When a friend or loved one confides in you about their mental health, it can be difficult to respond appropriately. It’s not uncommon to freeze–maybe hem and haw or awkwardly pat a shoulder before changing the subject to the Lions. If you take a moment and think about it, though, what an amazing opportunity you now have to deepen a relationship and affirm your love for a struggling soul!
Here’s an acronym to remember for that fragile moment. TABLE it. And, no, I don’t mean put the conversation off for later. Here’s what I mean: thank them, affirm them, ask big questions, listen more than you talk, and encourage them to see a professional.
(I’ve touched on these topics before, but I just came up with the acronym.)
When a person trusts you, of all people, with their emotional cargo, the first words out of your mouth should be thank you.
“Thank you for sharing this with me.”
“Thank you for trusting me and our friendship with this part of you.”
“Thank you for opening up. I really respect and appreciate your vulnerability.”
No one ever deserves to hear the struggles of another person. When one individual opens up to another, it is nothing short of a gift–a precious gift that should be received with deep gratitude as a great honor. Never take someone else’s vulnerability for granted.
Don’t say “But you’re so smart, funny, bright etc.” It can be all too easy for a person prone to depression and anxiety to disregard your general compliments (especially when they’re shot out in desperation to fill the silence). Try, instead, saying something like this:
“I want you to know that, even now, I really think a lot of you. You’re special to me, and I’ve personally witnessed your positive influence in my life.”
When you speak from your own perspective, the truth you are stating is impossible to disregard. If the person says, “no, I’m not those things,” you can respond like this:
“I’m sorry you don’t see yourself as I see you. I would love to help you get to that point because you deserve to see it.”
ask Big questions
Perfect the art of thinking with the individual instead of thinking at them. A listening ear is of much more value than a clattering tongue. Seek understanding, get to know this part of them, and help them think through thoughtful questions with question after question.
Often, questions come naturally, but here’s a general rule: because questions starting with the word why tend to feel aggressive and who questions feel needlessly accusatory, stick with what and when questions.
“When did you begin to recognize this part of you?”
“What kind of activities have you found either help or hurt?”
“When did you decide you wanted to share this part of you?”

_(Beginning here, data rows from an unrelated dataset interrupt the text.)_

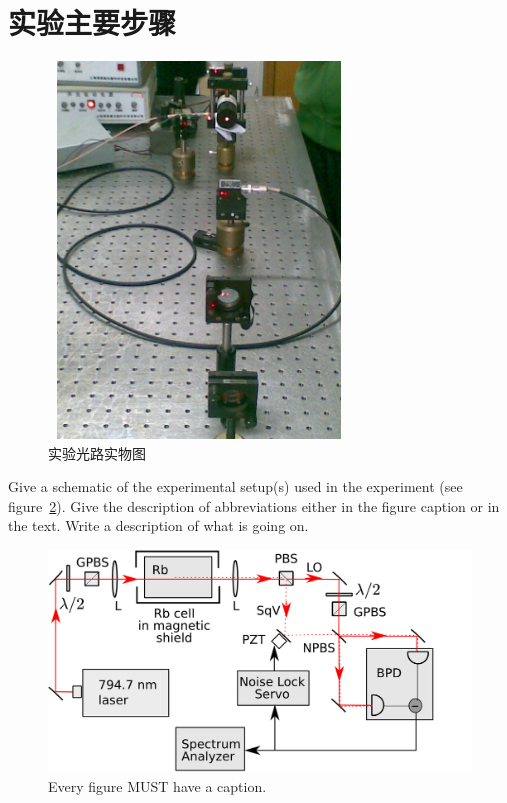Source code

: \documentclass[UTF8,a4paper,12pt]{article}
\begin{document}
\section{实验主要步骤}
\begin{figure}[htbp] 
 \centering \includegraphics[width=8cm,height=10cm]{shiwutu}
 \caption{\label{fig:shiwutu}实验光路实物图}
\end{figure}
Give a schematic of the experimental setup(s) used in the experiment (see
figure~\ref{fig:samplesetup}). Give the description of  abbreviations
either in the figure caption or in the text. Write a description of what is
going on. 

\begin{figure}[ht] 
        \centering \includegraphics[width=0.8\columnwidth]{sr_setup}
        \caption{
                \label{fig:samplesetup} %
                Every figure MUST have a caption.
        }
\end{figure}
\end{document}
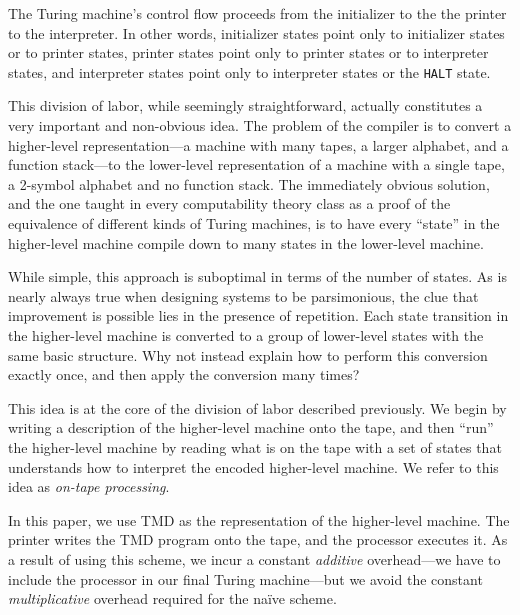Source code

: \documentclass[11pt]{article}
\begin{document}
The Turing machine's control flow proceeds from the initializer to the the printer to the interpreter. In other words, initializer states point only to initializer states or to printer states, printer states point only to printer states or to interpreter states, and interpreter states point only to interpreter states or the \texttt{HALT} state. 

This division of labor, while seemingly straightforward, actually constitutes a very important and non-obvious idea. The problem of the compiler is to convert a higher-level representation---a machine with many tapes, a larger alphabet, and a function stack---to the lower-level representation of a machine with a single tape, a 2-symbol alphabet and no function stack. The immediately obvious solution, and the one taught in every computability theory class as a proof of the equivalence of different kinds of Turing machines, is to have every ``state'' in the higher-level machine compile down to many states in the lower-level machine. %

While simple, this approach is suboptimal in terms of the number of states. As is nearly always true when designing systems to be parsimonious, the clue that improvement is possible lies in the presence of repetition. Each state transition in the higher-level machine is converted to a group of lower-level states with the same basic structure. Why not instead explain how to perform this conversion exactly once, and then apply the conversion many times?

This idea is at the core of the division of labor described previously. We begin by writing a description of the higher-level machine onto the tape, and then ``run'' the higher-level machine by reading what is on the tape with a set of states that understands how to interpret the encoded higher-level machine. We refer to this idea as \emph{on-tape processing}.

In this paper, we use TMD as the representation of the higher-level machine.\footnotemark
{}
The printer writes the TMD program onto the tape, and the processor executes it. As a result of using this scheme, we incur a constant \emph{additive} overhead---we have to include the processor in our final Turing machine---but we avoid the constant \emph{multiplicative} overhead required for the na\"ive scheme. 
\end{document}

“What can I do to help you?”
Remember, the sharing individual should maintain the control of the conversation. Your role is to seek understanding in a kind, loving, and patient way.
Listen more than you talk
Be careful not to butt in too quickly with your words of wisdom. There are so many thoughts crammed into their head that the person can’t hear anything until they word-vomit it all out. Listen, listen, listen, and then ask more big questions so you can listen more.
Encourage them to see a professional
You can definitely share some thoughts, ideas, or things that have helped you in your own struggles, but I think the best period for your statement is an exhortation to see a professional. This can often be brought up with a simple question.

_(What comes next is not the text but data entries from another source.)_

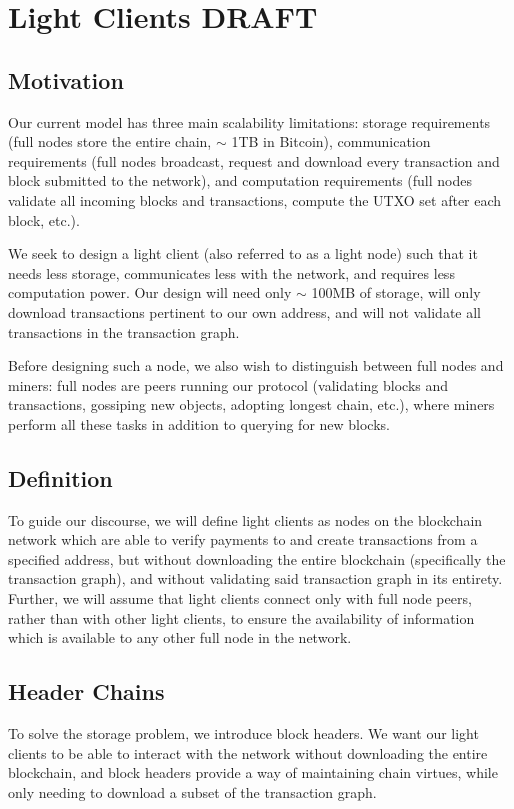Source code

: \chapter{Light Clients \small{\textsf{DRAFT}}}\label{chapter.light}


\section{Motivation}
Our current model has three main scalability limitations: storage requirements (full nodes store the entire chain, $\sim$ 1TB in Bitcoin), communication requirements (full nodes broadcast, request and download every transaction and block submitted to the network), and computation requirements (full nodes validate all incoming blocks and transactions, compute the UTXO set after each block, etc.).

We seek to design a light client (also referred to as a light node) such that it needs less storage, communicates less with the network, and requires less computation power. Our design will need only $\sim$ 100MB of storage, will only download transactions pertinent to our own address, and will not validate all transactions in the transaction graph.

Before designing such a node, we also wish to distinguish between full nodes and miners: full nodes are peers running our protocol (validating blocks and transactions, gossiping new objects, adopting longest chain, etc.), where miners perform all these tasks in addition to querying for new blocks.

\section{Definition}
To guide our discourse, we will define light clients as nodes on the blockchain network which are able to verify payments to and create transactions from a specified address, but without downloading the entire blockchain (specifically the transaction graph), and without validating said transaction graph in its entirety. Further, we will assume that light clients connect only with full node peers, rather than with other light clients, to ensure the availability of information which is available to any other full node in the network.

\section{Header Chains}
To solve the storage problem, we introduce block headers. We want our light clients to be able to interact with the network without downloading the entire blockchain, and block headers provide a way of maintaining chain virtues, while only needing to download a subset of the transaction graph.

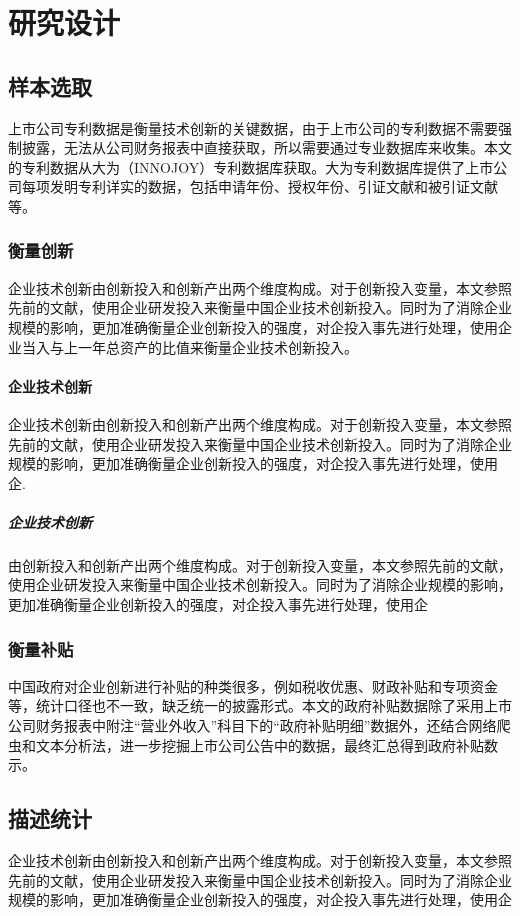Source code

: \documentclass[UTF8]{ctexart} %
\begin{document}
\section{研究设计}
\subsection{样本选取}
上市公司专利数据是衡量技术创新的关键数据，由于上市公司的专利数据不需要强制披露，无法从公司财务报表中直接获取，所以需要通过专业数据库来收集。本文的专利数据从大为（INNOJOY）专利数据库获取。大为专利数据库提供了上市公司每项发明专利详实的数据，包括申请年份、授权年份、引证文献和被引证文献等。
\subsubsection{衡量创新}
企业技术创新由创新投入和创新产出两个维度构成。对于创新投入变量，本文参照先前的文献，使用企业研发投入来衡量中国企业技术创新投入。同时为了消除企业规模的影响，更加准确衡量企业创新投入的强度，对企投入事先进行处理，使用企业当入与上一年总资产的比值来衡量企业技术创新投入。
\paragraph{企业技术创新}
企业技术创新由创新投入和创新产出两个维度构成。对于创新投入变量，本文参照先前的文献，使用企业研发投入来衡量中国企业技术创新投入。同时为了消除企业规模的影响，更加准确衡量企业创新投入的强度，对企投入事先进行处理，使用企.
\subparagraph{企业技术创新}
由创新投入和创新产出两个维度构成。对于创新投入变量，本文参照先前的文献，使用企业研发投入来衡量中国企业技术创新投入。同时为了消除企业规模的影响，更加准确衡量企业创新投入的强度，对企投入事先进行处理，使用企
\subsubsection{衡量补贴}
中国政府对企业创新进行补贴的种类很多，例如税收优惠、财政补贴和专项资金等，统计口径也不一致，缺乏统一的披露形式。本文的政府补贴数据除了采用上市公司财务报表中附注“营业外收入”科目下的“政府补贴明细”数据外，还结合网络爬虫和文本分析法，进一步挖掘上市公司公告中的数据，最终汇总得到政府补贴数示。
\subsection{描述统计}
企业技术创新由创新投入和创新产出两个维度构成。对于创新投入变量，本文参照先前的文献，使用企业研发投入来衡量中国企业技术创新投入。同时为了消除企业规模的影响，更加准确衡量企业创新投入的强度，对企投入事先进行处理，使用企
\end{document}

“Have you thought about going to counseling or talking to your doctor about this?”
If they have, affirm them in their proactivity. If they haven’t yet, encourage them to do so, and ask how you might be able to help them take that step. Your friend needs you as a friend–a soldier on the frontlines of their battle–but they also need a professional to help them get to where they can begin to see themselves as you see them.
What are some approaches that have worked for you (either as a supporter or struggler)?